The truth is nobody really knows what Boxing Day is for, aside from the fact that it's a great time to laze around after the super-busy Christmas festivities. There are a couple of theories, and both of them are plausible.

One theory stems from John Mason Neale's "Good King Wenceslas," which tells a story based on the life of Saint Wenceslaus I, the Duke of Bohemia in 900 AD Czech. According to the popular Christmas carol, Saint Wenceslas was surveying his kingdom on the Feast of Saint Stephen, dated Dec. 26, when he caught sight of a peasant gathering firewood amid the harsh winter. The king called for his page and gathered all the food and wood leftover from the previous day's merrymaking to deliver it to the peasant's door himself.
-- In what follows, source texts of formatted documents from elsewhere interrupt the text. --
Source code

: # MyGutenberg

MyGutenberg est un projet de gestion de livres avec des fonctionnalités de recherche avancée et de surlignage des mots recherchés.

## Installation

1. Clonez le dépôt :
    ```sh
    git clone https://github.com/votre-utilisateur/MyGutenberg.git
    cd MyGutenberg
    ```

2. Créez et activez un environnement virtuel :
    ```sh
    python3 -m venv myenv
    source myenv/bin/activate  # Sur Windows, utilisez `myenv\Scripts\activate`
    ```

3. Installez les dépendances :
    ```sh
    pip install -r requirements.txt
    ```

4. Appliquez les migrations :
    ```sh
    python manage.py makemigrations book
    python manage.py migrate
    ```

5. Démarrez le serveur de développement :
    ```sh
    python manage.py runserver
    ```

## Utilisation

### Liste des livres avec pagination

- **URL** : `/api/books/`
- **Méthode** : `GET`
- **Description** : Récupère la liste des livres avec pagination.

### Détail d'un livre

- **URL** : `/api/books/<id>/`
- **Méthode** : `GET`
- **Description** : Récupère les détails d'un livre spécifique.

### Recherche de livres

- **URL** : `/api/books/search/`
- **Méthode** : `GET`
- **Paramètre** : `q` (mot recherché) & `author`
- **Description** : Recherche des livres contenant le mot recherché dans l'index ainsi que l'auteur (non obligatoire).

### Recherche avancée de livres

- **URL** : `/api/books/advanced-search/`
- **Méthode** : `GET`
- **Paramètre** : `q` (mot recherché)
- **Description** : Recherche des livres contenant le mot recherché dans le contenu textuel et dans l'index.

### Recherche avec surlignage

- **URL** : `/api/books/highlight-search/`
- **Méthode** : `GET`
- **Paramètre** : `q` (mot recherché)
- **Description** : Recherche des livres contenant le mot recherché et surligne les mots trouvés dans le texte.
"Bring me flesh, and bring me wine.

Bring me pine logs hither.

Thou and I will see him dine

When we bear them thither.

Page and monarch, forth they went,

Forth they went together

Through the rude wind's wild lament

And the bitter weather."

King Wenceslas' good deed served as the inspiration for the Church of England to start offering alms to the poor during the Christmas season, a tradition that has spread all over the world in the form of food drives and Christmas toy donations. On the days leading to Christmas, Anglican churchgoers are asked to place their donations inside a metal box, which is broken open the day after Christmas to give the contents to the poor, thus the name Boxing Day.

However, that's only one theory. In a diary entry by Parliament member Samuel Pepys dated Dec. 19, 1663, Pepys makes mention of an old English tradition where businessmen receive "Christmas boxes" filled with money and presents on the weekday after Dec. 25 in recognition of their services.

"Up and to the office, where we sat all the morning, and I laboured hard at Deering's business of his deals more than I would if I did not think to get something, though I do really believe that I did what is to the King's advantage in it, and yet, God knows, the expectation of profit will have its force and make a man the more earnest," Pepys writes.

It is a bourgeoisie twist to another English custom where wealthy families hand out presents to their servants, which they take home to their families for a second celebration post-Christmas. The gifts are given as payment for their good service all year round and for waiting on them on Christmas Day.

If either of the theories are true, then Boxing Day actually started out as a charitable day meant for giving to people who are less fortunate than us. Through the centuries, however, the holiday has become just another day for many to eat, consume and spend more on gadgets and trinkets while giving not much of a thought for those who can't do the same.